As usual, the first step
is sketching the basic building-blocks out in pencil in preparation for the calligraphy.
Well, that went well. Not at all. I made some
mistakes in the calligraphy
and am now thinking I need to start this one over altogether.
.. Take two
Taking my own advice, and that of my Signet clerk, I did start over. This time not putting so much effort in sketching out the border before my calligraphy was done. I know I should have done this the first time, and I know I shouldn't have done the calligraphy when I was feeling rushed. But I thought I could bully myself through it.
This second attempt
looks much better for taking the time to do the writing when I was nice and relaxed. The only thing that bothers me a little are the umlauts in the Swedish letters ä and ö. I'm not entirely happy with them, must experiment or ask how others do. Maybe just leave them out altogether, but that would end up making the text wierd and more difficult for the herald to read at court.
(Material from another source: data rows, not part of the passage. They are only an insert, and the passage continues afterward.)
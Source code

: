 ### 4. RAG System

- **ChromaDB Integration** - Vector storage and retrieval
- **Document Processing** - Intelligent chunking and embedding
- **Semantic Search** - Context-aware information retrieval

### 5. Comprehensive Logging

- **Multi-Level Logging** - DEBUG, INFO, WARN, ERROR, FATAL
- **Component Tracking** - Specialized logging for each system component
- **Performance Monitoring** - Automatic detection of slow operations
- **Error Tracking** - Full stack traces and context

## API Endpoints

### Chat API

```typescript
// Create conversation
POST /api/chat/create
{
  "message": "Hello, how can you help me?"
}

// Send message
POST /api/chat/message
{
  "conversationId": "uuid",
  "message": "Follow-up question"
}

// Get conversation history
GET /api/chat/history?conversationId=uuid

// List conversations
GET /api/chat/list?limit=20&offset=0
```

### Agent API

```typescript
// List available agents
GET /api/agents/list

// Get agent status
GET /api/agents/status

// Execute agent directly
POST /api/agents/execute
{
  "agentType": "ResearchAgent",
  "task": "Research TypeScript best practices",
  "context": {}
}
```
The only layout done here, if you can see the faint pencil lines, is blocking out the different parts of the scroll. I removed the fancy first initial as it is in the original - I thought it ate up too much space on the finished piece. Instead of the miniature I will do a historiated initial L - and I think the page will be plenty fine enough even without both minature and initial. I also dispensed with half the guide-lines for my writing. Part laziness, part efficiency and partly because I found that my text becomes much more elongated, rather than compressed when I use two lines instead of four to write within. You can see here the next step
Calligraphy done, minus name of recipient and date, step three is sketching the borders
to be filled in with ink
. It was a fairly painless procedure, the same sort of meditative excersise as always. Quite enjoyable. It was then time to decide where to put the gold
. As well as actually lay the gold down, and fill in the first bit of detailing: the arms of Nordmark
and it does look sort of ok. Shiny. Next step is adding the colours. This time attempting to start with the lighter shades
and then filling in the darker shades.
The borders I painted in first in blue and red, the paler colours first of course. Then I filled in the darker shade of the weaving vines all around. The faces and this highlighting of darker shades was finished at Visby medieval week. I had an entire morning while the heavy fighters were off to war to sit quietly in the shade and paint in faces
and more details
in the border
of this scroll. After taking it home I was given a name of a deserving lord from Viterheim, Tor, who was in need of an Award of Arms scroll and I could fill in the rest of the calligraphy, name and date, and smarten up the edges a little with black. Then I added my new mark in the lower right corner and signed the back along with a little documentation information. I must admit I sort of botched my mark, I tried to make it with the loaded up quill, but was unable so I resorted to my loading brush of ink which is not exactly tiny - the mark is a little too dark and blobby, but it is relatively inconspicuous in any case and I am fairly pleased with this work. If I had more time I think I probably would have added a background to the initial and the vines there - but it was an aspect I did not think about until I was on the way to drop it off - and I hate to disappoint a recipient with the notification of 'your scroll will come later' so I judged it done. It looks a bit open and airy, but not like it is missing too much - I hope.